Facial recognition system helps find rare genetic disease
Washington: Scientists have successfully used facial recognition software to diagnose a rare, genetic disease that causes multiple defects like cleft palate and learning problems, but is often hard to pinpoint.
The disease, 22q11.2 deletion syndrome, also known as DiGeorge syndrome and velocardiofacial syndrome, affects about one in 6,000 children.
Since the disease results in multiple defects throughout the body, including cleft palate, heart defects, a characteristic facial appearance and learning problems, healthcare providers often can not pinpoint the disease, especially in diverse populations.

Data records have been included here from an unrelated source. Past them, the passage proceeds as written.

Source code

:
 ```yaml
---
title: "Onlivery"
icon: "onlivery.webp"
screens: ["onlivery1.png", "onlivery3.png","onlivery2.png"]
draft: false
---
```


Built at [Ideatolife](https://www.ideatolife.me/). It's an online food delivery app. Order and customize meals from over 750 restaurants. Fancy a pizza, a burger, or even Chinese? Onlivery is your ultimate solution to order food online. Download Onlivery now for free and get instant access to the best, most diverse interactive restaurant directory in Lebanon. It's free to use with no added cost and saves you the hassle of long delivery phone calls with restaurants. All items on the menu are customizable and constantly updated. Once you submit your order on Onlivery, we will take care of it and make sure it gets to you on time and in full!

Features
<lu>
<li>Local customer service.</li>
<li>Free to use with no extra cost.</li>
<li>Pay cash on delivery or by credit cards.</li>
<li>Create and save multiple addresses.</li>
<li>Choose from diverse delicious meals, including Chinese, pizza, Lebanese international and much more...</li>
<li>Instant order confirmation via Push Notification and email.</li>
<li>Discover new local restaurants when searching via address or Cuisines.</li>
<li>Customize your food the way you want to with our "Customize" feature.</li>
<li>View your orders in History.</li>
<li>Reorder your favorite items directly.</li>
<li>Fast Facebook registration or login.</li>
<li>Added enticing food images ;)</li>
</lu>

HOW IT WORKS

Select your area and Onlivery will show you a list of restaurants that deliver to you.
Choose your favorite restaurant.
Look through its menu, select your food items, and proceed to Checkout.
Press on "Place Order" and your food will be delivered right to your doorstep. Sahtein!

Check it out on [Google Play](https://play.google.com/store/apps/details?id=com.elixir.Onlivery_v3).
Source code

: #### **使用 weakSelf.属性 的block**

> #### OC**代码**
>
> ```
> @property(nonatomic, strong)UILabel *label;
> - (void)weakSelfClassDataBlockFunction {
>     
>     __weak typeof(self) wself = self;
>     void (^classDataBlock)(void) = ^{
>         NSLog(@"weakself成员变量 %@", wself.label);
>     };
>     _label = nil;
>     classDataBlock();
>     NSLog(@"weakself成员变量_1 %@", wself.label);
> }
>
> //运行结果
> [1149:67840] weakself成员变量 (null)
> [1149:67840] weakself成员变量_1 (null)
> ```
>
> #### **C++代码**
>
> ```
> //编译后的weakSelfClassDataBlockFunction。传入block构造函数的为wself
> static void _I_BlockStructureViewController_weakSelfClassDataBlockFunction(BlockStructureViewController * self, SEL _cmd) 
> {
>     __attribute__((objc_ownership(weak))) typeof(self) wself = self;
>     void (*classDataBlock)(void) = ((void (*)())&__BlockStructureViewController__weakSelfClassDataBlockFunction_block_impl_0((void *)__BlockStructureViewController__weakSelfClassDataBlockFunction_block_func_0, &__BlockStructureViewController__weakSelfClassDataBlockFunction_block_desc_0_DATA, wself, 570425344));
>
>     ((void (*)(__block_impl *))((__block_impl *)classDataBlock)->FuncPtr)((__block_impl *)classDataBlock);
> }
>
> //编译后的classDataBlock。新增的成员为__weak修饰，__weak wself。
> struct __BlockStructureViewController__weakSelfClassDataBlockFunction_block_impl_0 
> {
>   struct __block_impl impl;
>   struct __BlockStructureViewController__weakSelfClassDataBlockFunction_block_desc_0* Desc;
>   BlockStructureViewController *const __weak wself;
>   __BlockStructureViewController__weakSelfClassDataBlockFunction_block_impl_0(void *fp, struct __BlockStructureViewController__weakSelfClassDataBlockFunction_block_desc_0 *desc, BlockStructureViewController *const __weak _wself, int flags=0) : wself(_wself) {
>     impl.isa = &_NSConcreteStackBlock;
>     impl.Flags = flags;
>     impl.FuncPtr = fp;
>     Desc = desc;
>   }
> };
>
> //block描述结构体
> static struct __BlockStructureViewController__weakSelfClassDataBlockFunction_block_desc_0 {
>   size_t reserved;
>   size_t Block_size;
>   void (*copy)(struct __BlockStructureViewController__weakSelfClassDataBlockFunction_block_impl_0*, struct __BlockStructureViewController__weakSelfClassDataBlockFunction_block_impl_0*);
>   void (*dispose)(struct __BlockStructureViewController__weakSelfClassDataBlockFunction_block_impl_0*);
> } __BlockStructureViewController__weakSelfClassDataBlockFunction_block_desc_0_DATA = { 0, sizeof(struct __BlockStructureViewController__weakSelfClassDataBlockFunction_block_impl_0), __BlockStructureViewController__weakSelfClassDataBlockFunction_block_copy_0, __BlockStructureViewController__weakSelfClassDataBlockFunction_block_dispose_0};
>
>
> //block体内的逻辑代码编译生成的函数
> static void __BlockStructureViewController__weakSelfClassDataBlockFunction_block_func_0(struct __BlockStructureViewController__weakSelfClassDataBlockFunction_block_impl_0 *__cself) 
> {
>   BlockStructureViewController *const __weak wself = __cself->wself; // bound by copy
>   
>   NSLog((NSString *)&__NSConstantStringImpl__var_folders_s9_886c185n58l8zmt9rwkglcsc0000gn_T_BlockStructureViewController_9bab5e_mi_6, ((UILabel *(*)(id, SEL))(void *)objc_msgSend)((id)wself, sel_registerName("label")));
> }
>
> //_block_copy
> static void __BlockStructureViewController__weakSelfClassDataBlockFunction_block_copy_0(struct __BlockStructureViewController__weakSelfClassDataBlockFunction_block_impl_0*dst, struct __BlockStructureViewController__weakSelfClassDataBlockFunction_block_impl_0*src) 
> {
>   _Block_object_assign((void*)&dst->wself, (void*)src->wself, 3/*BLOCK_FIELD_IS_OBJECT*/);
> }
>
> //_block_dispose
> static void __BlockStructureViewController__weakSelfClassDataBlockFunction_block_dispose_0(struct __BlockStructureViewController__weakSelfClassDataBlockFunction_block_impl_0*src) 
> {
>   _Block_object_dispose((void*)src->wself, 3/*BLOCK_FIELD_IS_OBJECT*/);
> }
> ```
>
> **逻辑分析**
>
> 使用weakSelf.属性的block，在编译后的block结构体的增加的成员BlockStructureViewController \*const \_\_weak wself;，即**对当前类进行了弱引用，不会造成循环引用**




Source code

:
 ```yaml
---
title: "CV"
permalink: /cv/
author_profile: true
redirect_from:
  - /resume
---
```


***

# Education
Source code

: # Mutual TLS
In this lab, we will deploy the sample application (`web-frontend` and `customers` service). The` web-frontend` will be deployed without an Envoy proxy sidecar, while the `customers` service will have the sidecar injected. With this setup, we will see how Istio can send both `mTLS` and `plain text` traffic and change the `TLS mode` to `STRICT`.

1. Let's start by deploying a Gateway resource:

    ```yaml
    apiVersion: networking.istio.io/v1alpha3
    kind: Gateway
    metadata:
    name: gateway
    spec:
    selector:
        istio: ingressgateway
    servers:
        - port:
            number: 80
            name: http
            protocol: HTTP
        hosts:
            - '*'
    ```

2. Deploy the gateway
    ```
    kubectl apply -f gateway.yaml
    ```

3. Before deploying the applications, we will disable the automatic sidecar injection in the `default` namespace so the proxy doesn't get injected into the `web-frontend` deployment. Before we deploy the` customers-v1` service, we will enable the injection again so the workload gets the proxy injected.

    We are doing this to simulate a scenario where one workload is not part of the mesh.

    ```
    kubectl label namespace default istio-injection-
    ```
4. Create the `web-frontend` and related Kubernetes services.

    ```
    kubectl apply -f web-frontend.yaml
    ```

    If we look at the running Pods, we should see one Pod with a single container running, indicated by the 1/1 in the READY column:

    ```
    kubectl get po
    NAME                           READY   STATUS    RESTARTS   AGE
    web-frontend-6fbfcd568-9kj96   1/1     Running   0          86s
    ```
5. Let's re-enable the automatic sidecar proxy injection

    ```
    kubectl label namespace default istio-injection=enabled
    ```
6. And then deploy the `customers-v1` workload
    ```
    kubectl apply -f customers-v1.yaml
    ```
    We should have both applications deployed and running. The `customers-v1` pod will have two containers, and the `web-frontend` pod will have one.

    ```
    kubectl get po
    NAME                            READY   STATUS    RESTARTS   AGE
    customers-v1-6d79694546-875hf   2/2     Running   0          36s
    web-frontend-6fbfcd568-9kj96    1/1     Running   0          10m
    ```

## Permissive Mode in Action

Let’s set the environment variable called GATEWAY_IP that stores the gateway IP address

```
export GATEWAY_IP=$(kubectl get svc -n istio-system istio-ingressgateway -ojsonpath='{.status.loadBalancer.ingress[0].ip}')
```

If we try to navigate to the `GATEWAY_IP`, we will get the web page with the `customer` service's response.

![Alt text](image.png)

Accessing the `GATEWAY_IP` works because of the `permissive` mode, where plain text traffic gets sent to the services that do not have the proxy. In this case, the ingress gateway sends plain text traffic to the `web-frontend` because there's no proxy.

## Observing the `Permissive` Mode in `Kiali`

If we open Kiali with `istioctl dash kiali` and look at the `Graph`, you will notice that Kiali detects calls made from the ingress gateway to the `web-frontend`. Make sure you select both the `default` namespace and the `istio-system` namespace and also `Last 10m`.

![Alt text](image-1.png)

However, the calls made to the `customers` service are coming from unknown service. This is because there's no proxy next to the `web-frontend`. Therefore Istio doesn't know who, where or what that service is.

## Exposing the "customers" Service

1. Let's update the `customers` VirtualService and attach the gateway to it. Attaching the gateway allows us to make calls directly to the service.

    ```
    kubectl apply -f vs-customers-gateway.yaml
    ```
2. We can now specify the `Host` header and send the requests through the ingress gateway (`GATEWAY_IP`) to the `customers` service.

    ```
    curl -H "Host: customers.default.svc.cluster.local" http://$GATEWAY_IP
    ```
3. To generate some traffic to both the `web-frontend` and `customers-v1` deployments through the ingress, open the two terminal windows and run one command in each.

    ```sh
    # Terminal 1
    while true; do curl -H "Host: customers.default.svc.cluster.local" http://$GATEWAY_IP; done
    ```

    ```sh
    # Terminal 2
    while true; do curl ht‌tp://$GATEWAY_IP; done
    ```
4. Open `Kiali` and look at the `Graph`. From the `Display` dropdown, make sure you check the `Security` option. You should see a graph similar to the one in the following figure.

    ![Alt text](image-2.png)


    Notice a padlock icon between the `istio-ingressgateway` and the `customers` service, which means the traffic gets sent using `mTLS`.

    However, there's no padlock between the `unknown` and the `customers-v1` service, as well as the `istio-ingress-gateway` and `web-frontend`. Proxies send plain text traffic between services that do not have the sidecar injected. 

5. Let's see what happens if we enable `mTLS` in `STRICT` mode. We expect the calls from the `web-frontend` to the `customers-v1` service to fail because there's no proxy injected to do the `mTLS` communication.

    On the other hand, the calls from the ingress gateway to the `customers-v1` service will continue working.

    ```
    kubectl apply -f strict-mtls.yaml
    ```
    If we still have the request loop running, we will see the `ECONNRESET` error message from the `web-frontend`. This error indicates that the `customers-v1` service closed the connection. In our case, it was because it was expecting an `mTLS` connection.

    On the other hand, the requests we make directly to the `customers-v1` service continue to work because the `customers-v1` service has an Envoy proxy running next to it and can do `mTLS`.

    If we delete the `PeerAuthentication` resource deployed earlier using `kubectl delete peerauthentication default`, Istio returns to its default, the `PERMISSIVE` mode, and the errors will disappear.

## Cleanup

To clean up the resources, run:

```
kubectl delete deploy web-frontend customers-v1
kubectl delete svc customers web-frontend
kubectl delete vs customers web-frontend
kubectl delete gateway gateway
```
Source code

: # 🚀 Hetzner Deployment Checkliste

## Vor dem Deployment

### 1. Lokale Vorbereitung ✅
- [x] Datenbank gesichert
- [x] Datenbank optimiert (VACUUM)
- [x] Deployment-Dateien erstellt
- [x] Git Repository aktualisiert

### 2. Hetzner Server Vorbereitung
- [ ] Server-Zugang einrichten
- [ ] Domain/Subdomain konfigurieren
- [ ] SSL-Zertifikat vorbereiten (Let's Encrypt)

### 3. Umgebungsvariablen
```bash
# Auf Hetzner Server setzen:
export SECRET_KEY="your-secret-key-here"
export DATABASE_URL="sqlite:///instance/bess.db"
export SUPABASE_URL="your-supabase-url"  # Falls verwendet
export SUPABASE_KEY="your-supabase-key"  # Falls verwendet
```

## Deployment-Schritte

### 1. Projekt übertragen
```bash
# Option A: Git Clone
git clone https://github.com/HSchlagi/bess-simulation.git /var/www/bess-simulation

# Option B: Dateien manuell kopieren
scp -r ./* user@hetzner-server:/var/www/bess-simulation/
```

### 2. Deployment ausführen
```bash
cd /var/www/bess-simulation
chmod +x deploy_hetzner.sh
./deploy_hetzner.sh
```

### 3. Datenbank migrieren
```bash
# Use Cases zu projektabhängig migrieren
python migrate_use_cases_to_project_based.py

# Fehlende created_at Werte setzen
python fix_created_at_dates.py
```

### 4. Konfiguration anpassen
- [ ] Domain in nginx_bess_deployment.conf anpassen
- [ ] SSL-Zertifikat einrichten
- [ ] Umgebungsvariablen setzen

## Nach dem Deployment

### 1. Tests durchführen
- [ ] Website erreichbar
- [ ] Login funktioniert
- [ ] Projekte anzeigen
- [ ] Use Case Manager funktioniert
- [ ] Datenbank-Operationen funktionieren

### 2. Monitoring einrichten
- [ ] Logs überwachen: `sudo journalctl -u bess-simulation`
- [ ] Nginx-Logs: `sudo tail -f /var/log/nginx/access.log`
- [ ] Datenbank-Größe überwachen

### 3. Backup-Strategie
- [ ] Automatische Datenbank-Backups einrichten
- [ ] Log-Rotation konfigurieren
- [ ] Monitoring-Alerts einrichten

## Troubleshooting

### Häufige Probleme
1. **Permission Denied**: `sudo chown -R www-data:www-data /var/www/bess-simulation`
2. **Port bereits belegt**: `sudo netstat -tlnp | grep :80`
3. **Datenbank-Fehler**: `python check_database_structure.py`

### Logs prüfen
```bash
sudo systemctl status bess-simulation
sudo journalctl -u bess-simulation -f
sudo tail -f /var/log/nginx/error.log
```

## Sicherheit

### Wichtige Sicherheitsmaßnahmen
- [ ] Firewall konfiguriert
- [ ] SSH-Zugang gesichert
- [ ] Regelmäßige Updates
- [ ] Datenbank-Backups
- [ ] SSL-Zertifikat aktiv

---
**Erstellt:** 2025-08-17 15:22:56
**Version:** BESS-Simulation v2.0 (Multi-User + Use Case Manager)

The goal of the study is to help healthcare providers better recognise and diagnose DiGeorge syndrome, deliver critical, early interventions and provide better medical care.
“Human malformation syndromes appear different in different parts of the world,” said Paul Kruszka, a medical geneticist at the US National Human Genome Research Institute (NHGRI).
“Even experienced clinicians have difficulty diagnosing genetic syndromes in non-European populations,” said Kruszka.
The researchers studied the clinical information of 106 participants and photographs of 101 participants with the disease from 11 countries in Africa, Asia and Latin America.
The appearance of someone with the disease varied widely across the groups.
Using facial analysis technology, the researchers compared a group of 156 Caucasians, Africans, Asians and Latin Americans with the disease to people without the disease.
Based on 126 individual facial features, researchers made correct diagnoses 96.6 per cent of the time.